Exercise:
Among the records below, find each line containing the word "mcfunction" and copy it.

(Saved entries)
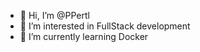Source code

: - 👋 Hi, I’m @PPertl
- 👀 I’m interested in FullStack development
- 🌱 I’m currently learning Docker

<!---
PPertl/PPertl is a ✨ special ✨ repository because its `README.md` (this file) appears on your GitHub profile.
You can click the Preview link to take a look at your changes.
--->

* * *

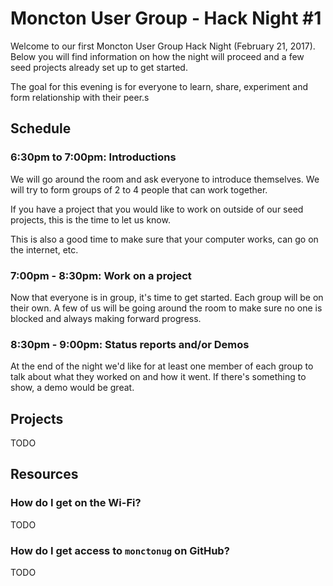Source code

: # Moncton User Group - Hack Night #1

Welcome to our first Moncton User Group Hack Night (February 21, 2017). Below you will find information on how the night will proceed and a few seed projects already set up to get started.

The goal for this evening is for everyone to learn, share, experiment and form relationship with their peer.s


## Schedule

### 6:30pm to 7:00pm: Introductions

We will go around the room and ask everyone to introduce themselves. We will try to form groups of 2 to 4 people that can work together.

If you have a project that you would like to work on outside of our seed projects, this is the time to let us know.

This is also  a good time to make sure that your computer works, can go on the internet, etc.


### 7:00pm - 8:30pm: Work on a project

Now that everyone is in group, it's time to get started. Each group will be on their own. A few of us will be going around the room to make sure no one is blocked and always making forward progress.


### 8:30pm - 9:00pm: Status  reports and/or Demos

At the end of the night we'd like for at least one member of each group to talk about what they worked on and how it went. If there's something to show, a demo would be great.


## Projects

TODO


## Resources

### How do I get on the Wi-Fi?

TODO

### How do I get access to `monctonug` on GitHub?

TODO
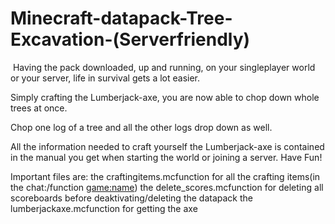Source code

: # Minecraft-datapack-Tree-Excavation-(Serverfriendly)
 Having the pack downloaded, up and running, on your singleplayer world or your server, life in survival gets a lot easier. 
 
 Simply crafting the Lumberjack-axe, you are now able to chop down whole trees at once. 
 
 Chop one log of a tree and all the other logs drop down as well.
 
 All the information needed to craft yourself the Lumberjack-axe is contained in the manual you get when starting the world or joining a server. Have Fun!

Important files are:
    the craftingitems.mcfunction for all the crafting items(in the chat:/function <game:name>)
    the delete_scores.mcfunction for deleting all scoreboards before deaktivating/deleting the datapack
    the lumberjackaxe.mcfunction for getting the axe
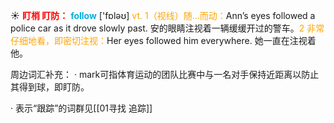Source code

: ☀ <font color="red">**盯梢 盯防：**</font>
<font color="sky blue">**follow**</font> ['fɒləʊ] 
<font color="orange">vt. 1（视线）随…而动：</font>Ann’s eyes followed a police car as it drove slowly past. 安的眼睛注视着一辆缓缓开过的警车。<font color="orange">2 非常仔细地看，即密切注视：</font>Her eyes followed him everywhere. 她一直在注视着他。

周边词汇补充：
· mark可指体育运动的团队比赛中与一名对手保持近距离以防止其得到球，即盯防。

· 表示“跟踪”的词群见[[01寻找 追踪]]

Written response:
    the craftingitems.mcfunction for all the crafting items(in the chat:/function <game:name>)
    the delete_scores.mcfunction for deleting all scoreboards before deaktivating/deleting the datapack
    the lumberjackaxe.mcfunction for getting the axe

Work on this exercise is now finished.